_Directions_
Where a line below holds the string "comm", copy that line.

Data records below:

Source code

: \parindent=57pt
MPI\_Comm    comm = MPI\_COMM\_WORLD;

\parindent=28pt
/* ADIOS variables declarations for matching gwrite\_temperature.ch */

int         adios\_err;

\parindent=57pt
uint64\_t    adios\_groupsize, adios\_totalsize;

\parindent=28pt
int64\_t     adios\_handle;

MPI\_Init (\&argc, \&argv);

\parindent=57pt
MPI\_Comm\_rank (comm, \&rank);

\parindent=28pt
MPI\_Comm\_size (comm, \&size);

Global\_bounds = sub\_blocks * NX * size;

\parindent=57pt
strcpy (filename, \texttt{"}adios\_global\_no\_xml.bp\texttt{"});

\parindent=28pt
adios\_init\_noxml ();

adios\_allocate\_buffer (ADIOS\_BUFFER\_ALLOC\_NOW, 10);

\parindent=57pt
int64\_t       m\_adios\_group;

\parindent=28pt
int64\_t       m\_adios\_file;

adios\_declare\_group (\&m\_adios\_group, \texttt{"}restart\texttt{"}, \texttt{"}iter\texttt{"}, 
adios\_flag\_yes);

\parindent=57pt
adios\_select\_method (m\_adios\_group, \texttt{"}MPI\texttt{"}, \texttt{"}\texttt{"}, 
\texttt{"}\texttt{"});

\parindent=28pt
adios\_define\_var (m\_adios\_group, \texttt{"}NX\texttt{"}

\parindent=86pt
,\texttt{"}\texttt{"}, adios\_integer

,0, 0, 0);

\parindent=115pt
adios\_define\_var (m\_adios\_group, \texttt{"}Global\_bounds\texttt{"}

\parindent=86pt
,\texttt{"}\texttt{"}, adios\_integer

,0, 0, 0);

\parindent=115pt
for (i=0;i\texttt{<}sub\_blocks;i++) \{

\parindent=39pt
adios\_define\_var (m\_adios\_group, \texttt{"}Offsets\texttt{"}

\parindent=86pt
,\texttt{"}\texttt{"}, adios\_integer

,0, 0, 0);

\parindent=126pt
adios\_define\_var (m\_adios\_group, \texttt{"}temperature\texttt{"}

End of Data records.

_Finished exercise_
MPI\_Comm    comm = MPI\_COMM\_WORLD;
MPI\_Comm\_rank (comm, \&rank);
MPI\_Comm\_size (comm, \&size);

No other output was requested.